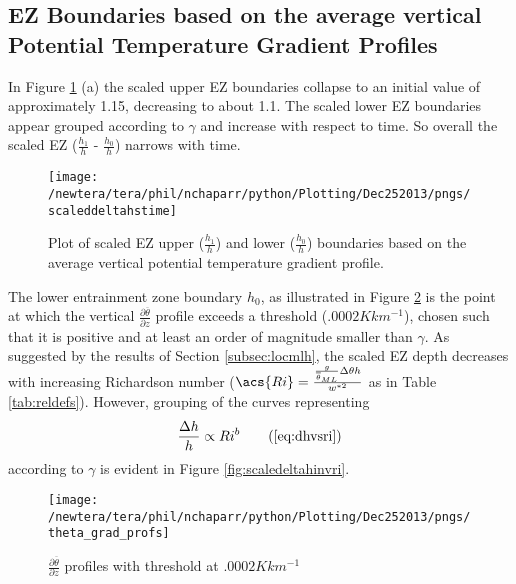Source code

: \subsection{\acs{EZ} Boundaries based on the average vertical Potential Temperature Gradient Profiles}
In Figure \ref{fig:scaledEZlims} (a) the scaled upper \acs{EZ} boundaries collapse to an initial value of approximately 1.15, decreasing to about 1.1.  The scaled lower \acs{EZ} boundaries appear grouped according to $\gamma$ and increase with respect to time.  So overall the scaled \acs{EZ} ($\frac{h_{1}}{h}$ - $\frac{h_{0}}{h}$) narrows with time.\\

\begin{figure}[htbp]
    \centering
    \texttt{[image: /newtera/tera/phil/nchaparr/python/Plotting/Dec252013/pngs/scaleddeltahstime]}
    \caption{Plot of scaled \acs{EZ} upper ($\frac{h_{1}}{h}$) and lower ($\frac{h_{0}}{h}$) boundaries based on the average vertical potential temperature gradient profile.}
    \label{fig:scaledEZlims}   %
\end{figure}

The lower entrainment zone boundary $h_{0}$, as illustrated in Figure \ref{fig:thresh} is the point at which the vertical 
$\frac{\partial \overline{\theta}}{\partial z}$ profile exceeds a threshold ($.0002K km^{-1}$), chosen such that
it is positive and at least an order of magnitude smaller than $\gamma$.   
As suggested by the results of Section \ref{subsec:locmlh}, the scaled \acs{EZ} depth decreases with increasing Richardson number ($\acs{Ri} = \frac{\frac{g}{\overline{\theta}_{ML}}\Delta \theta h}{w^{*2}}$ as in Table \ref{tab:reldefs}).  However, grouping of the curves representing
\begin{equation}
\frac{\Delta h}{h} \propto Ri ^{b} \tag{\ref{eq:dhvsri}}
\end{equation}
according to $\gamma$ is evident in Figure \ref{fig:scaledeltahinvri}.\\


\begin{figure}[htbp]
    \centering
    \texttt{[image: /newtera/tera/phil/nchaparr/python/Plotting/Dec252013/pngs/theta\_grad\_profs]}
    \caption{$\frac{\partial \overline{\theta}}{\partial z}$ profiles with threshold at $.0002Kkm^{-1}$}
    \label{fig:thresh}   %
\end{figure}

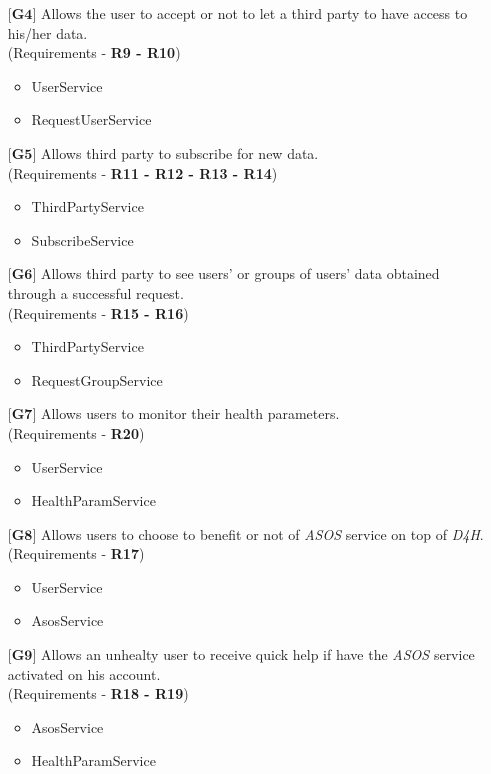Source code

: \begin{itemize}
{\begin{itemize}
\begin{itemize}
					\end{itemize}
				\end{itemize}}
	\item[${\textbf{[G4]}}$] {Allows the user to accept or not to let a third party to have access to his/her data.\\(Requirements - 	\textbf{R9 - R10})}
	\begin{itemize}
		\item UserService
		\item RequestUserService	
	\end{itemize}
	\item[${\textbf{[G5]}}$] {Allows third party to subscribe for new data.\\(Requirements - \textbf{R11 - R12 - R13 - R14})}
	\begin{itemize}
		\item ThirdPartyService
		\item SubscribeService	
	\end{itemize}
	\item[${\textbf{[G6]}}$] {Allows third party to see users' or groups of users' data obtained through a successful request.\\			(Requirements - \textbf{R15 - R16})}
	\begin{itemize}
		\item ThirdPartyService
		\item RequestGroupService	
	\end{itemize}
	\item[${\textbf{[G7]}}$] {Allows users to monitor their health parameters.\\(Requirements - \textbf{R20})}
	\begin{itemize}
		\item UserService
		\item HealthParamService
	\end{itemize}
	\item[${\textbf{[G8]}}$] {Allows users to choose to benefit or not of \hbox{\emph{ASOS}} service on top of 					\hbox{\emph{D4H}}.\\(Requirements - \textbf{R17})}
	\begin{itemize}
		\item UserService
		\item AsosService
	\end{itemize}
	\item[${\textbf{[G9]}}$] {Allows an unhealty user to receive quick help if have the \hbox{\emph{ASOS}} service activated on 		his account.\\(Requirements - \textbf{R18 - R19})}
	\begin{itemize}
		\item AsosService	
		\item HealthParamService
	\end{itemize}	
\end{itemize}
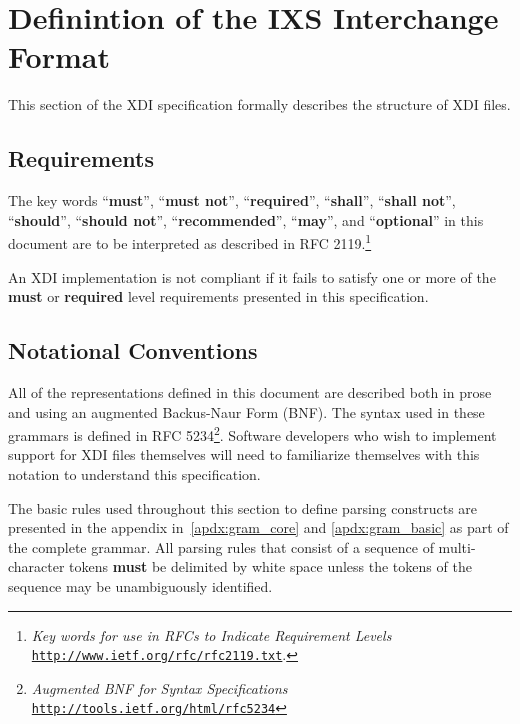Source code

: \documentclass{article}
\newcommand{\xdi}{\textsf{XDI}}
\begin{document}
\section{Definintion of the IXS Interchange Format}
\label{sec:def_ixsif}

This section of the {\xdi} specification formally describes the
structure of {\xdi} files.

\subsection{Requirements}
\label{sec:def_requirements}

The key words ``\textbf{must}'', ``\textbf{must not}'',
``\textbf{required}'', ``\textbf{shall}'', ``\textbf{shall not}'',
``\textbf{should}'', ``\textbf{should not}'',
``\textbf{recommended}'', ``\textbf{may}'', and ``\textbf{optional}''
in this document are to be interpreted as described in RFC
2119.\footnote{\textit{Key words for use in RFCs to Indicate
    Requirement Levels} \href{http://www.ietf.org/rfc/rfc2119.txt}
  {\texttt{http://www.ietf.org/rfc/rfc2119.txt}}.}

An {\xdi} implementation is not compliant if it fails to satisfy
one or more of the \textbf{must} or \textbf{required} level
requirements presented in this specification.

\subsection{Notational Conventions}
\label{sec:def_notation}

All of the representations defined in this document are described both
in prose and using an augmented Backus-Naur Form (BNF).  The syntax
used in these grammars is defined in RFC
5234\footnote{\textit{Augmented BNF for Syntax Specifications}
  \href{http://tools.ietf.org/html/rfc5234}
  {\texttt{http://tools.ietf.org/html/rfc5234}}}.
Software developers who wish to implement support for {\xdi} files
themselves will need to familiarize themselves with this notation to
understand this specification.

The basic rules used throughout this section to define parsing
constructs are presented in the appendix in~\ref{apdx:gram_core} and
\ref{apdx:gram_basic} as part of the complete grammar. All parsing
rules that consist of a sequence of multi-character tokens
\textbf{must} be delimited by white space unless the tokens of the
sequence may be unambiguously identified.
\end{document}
==
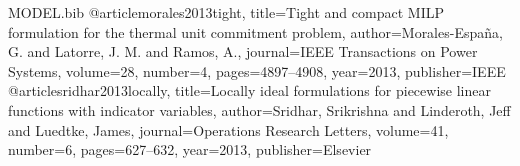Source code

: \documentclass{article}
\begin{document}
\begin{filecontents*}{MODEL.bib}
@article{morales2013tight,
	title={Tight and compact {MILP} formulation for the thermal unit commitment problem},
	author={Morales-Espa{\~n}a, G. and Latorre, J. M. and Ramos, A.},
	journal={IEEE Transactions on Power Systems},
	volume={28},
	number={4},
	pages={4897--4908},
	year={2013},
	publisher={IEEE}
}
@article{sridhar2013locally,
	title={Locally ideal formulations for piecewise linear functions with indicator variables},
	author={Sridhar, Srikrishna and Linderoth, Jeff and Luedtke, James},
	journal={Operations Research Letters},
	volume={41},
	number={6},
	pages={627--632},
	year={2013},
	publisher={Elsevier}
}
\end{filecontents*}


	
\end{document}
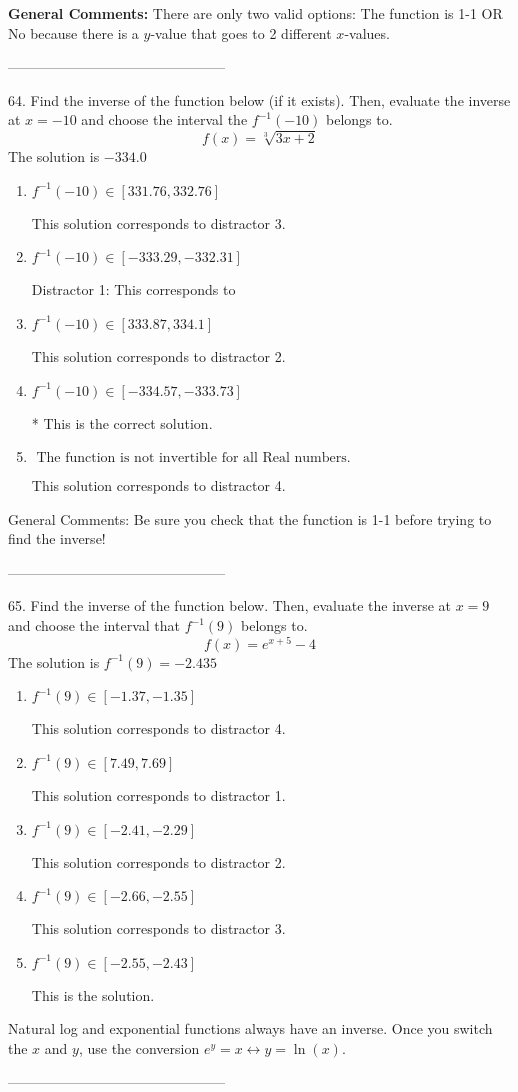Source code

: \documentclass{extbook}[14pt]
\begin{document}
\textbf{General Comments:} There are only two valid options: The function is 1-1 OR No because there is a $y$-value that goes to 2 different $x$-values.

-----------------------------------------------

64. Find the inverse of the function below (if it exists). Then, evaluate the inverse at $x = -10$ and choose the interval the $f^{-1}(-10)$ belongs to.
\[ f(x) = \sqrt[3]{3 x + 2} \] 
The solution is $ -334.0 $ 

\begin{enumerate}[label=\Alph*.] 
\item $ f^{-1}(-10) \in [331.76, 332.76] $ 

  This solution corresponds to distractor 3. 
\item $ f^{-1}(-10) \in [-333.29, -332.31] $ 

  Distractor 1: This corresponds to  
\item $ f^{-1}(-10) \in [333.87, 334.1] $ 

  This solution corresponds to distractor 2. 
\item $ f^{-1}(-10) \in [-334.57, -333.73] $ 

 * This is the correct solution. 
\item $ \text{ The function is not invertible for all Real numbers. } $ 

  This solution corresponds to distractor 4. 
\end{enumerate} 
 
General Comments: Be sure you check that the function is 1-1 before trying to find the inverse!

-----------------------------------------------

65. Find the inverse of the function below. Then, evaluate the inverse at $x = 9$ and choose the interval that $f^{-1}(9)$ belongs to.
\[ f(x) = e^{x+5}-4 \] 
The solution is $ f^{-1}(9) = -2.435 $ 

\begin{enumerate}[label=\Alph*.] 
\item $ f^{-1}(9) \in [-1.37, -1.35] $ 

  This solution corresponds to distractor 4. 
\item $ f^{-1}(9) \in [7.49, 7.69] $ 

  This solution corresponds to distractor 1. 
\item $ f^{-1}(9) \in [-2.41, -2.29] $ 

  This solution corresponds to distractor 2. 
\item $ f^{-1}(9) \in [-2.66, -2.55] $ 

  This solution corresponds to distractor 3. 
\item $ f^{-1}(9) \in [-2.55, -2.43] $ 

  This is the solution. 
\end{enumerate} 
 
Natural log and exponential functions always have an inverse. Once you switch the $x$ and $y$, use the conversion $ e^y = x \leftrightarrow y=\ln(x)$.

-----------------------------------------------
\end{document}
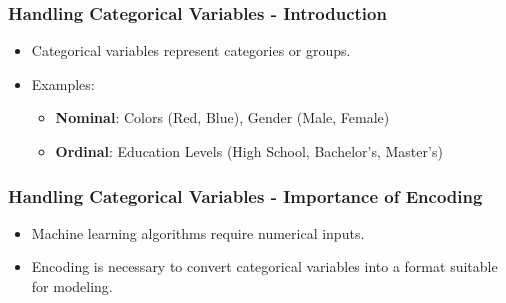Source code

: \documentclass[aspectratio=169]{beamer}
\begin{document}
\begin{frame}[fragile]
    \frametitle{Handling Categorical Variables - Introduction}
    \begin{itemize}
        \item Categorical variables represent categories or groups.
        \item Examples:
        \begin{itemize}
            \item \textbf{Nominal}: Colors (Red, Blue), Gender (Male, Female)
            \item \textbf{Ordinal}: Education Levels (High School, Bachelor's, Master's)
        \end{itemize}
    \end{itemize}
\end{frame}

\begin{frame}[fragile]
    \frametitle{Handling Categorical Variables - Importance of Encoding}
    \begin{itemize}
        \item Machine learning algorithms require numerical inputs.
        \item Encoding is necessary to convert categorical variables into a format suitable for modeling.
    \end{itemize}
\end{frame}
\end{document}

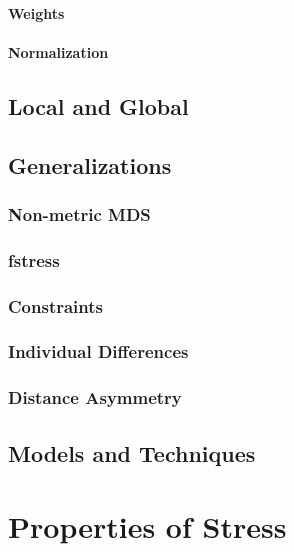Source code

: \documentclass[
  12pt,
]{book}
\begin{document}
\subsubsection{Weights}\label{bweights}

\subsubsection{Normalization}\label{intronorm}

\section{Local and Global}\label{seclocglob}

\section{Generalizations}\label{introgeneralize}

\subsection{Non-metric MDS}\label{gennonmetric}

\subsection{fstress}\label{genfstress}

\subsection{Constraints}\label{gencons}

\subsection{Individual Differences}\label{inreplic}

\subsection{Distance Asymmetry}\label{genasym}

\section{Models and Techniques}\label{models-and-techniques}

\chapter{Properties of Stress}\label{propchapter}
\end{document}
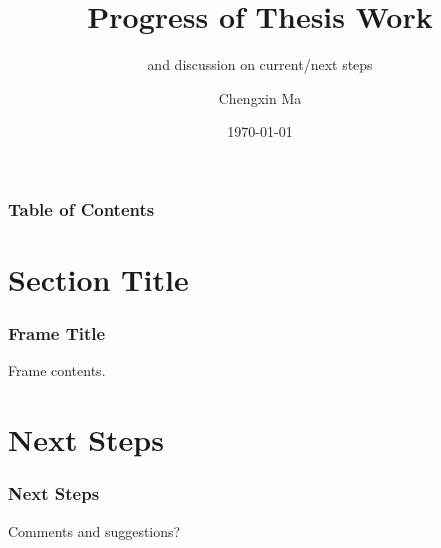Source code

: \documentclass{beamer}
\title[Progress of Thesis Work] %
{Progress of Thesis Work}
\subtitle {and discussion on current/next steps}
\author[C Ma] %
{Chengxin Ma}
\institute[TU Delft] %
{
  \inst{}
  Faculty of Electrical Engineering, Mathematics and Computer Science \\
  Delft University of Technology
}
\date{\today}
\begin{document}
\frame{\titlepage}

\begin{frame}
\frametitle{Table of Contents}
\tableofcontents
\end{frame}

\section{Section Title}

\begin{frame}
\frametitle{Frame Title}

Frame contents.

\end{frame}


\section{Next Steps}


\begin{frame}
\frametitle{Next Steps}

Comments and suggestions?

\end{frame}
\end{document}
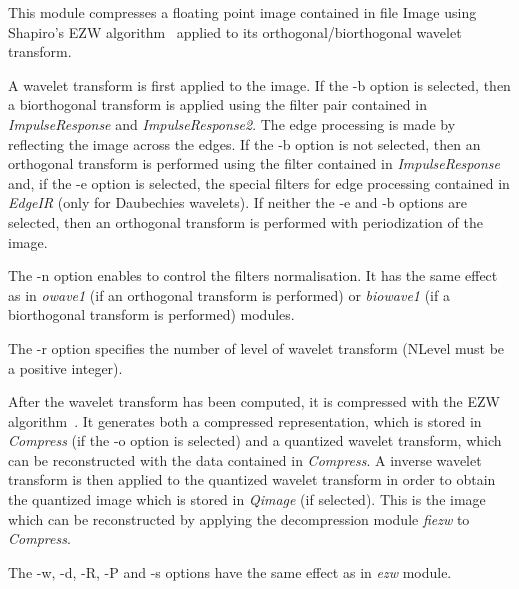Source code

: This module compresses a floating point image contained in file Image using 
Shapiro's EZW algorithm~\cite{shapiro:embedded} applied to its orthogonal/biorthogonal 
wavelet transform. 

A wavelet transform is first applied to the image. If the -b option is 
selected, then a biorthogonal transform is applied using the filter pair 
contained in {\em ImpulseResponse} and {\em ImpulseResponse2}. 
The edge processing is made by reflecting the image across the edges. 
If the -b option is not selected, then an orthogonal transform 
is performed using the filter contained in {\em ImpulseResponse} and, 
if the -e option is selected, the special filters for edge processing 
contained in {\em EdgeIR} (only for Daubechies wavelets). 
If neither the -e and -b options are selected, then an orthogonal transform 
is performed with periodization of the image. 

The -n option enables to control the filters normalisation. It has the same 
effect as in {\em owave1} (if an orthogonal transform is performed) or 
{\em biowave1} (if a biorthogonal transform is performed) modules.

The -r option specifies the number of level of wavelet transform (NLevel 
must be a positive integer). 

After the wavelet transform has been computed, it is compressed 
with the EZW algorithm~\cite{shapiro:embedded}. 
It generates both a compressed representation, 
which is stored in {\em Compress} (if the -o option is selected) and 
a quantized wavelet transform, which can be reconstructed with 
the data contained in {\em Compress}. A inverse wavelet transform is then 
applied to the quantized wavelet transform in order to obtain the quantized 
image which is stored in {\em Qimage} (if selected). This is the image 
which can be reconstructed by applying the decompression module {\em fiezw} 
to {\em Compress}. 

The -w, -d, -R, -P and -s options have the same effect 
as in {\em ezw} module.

Activity –
Where the string "stored" occurs in a line of the material above, copy the whole line.

Task answer –
which is stored in {\em Compress} (if the -o option is selected) and 
image which is stored in {\em Qimage} (if selected). This is the image 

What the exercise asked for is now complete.